■ Work request ■
Among the entries below, copy every line that carries the word "attributes".

──────── Exercise material ────────

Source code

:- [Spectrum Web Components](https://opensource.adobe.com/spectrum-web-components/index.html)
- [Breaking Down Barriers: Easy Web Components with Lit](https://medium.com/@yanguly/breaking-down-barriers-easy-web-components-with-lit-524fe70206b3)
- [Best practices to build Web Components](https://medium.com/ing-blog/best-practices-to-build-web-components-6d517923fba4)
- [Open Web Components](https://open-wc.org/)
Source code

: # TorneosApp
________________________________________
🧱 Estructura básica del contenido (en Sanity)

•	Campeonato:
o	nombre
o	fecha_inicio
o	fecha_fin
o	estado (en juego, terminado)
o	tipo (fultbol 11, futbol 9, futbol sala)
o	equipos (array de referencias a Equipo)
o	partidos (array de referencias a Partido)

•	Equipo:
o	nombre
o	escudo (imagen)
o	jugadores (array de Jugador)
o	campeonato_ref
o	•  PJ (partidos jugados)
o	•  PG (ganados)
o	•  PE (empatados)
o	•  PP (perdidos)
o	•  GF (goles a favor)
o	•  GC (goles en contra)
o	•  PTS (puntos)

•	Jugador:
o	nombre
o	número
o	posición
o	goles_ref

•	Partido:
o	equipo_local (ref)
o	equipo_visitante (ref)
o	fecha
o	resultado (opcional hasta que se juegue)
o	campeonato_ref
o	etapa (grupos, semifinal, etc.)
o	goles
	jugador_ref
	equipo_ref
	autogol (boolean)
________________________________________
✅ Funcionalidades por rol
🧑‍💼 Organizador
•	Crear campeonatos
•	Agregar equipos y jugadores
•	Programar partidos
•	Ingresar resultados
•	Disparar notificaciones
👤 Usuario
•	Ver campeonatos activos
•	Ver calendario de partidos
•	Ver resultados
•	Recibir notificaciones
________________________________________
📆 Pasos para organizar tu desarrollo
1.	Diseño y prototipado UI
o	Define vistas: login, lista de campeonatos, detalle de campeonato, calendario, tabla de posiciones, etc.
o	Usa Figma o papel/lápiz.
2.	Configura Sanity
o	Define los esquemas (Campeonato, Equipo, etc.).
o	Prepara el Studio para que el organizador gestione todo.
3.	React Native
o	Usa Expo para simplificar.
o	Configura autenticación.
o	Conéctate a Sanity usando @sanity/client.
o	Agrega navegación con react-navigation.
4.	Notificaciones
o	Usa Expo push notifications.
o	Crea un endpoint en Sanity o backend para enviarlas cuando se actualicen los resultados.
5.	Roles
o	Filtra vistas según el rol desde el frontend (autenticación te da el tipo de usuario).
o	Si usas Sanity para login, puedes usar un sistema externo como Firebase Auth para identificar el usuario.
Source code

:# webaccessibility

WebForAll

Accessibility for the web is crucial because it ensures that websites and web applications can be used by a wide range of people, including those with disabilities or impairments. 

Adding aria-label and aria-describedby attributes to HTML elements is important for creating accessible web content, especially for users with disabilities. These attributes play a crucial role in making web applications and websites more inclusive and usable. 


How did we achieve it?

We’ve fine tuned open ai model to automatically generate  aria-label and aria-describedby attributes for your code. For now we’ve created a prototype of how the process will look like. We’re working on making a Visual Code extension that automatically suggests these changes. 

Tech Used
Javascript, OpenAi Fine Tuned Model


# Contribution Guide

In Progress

────────
──────── Exercise material ────────

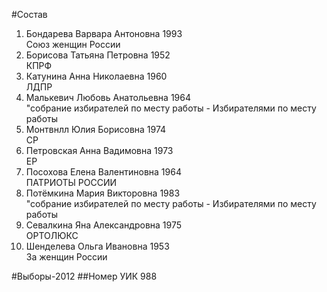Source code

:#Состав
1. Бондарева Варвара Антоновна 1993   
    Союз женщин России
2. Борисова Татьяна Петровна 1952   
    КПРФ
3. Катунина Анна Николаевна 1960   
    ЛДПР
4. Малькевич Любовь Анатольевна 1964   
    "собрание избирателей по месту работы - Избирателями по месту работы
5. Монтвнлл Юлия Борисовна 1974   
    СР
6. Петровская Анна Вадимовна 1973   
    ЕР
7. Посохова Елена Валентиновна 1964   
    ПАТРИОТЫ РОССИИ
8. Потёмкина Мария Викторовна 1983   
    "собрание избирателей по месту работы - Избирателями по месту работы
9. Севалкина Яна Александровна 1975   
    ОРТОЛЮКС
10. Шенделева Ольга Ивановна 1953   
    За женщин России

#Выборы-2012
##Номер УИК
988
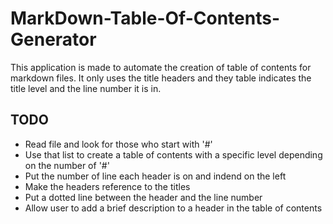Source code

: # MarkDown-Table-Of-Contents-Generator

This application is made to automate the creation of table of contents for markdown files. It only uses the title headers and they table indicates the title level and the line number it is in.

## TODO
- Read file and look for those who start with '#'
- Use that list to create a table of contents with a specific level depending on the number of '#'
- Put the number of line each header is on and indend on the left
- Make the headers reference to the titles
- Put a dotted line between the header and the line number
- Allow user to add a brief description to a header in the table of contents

────────

■ Answer to this problem ■
Adding aria-label and aria-describedby attributes to HTML elements is important for creating accessible web content, especially for users with disabilities. These attributes play a crucial role in making web applications and websites more inclusive and usable. 
We’ve fine tuned open ai model to automatically generate  aria-label and aria-describedby attributes for your code. For now we’ve created a prototype of how the process will look like. We’re working on making a Visual Code extension that automatically suggests these changes. 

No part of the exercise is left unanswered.